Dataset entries
═══

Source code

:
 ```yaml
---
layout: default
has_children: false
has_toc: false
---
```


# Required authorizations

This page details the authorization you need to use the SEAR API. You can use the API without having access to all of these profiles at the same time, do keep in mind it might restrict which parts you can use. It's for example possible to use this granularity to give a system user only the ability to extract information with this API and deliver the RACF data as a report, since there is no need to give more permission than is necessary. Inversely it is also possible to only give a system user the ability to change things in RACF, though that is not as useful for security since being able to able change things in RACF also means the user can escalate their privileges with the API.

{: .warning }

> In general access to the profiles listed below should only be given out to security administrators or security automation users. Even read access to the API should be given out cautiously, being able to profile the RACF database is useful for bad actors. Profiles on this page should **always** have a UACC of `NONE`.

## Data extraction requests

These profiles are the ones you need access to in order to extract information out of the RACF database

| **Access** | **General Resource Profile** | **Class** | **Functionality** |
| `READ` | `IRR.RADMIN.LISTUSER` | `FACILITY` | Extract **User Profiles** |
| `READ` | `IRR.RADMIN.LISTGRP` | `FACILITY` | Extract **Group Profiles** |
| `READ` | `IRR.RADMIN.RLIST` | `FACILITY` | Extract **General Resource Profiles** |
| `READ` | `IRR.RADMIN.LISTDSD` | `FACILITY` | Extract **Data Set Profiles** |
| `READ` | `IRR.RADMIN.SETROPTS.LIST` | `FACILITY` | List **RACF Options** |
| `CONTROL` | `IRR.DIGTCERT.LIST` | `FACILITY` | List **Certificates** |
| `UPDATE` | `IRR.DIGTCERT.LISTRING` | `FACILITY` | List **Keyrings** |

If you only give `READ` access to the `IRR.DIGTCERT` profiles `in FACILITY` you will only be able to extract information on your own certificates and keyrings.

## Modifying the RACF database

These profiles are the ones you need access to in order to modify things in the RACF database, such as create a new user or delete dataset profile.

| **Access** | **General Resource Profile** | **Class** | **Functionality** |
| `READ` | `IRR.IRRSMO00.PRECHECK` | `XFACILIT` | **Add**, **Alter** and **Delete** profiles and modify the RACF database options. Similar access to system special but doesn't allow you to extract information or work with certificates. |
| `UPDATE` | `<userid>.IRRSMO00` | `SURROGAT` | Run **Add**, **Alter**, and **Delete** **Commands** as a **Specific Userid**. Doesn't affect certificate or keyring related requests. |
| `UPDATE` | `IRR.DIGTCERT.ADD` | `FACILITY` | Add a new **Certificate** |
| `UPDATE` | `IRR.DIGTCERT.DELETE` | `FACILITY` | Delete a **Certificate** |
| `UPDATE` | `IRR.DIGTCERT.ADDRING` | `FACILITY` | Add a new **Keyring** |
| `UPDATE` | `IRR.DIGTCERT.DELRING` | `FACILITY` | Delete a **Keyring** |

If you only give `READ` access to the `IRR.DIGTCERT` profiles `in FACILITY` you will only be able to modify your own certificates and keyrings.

═══

Your assignment: Transcribe, exactly as written, all lines of the entries above from the first to the one containing "## Data extraction requests", and no more.

Reply to the task:
Source code

:
 ```yaml
---
layout: default
has_children: false
has_toc: false
---
```


# Required authorizations

This page details the authorization you need to use the SEAR API. You can use the API without having access to all of these profiles at the same time, do keep in mind it might restrict which parts you can use. It's for example possible to use this granularity to give a system user only the ability to extract information with this API and deliver the RACF data as a report, since there is no need to give more permission than is necessary. Inversely it is also possible to only give a system user the ability to change things in RACF, though that is not as useful for security since being able to able change things in RACF also means the user can escalate their privileges with the API.

{: .warning }

> In general access to the profiles listed below should only be given out to security administrators or security automation users. Even read access to the API should be given out cautiously, being able to profile the RACF database is useful for bad actors. Profiles on this page should **always** have a UACC of `NONE`.

## Data extraction requests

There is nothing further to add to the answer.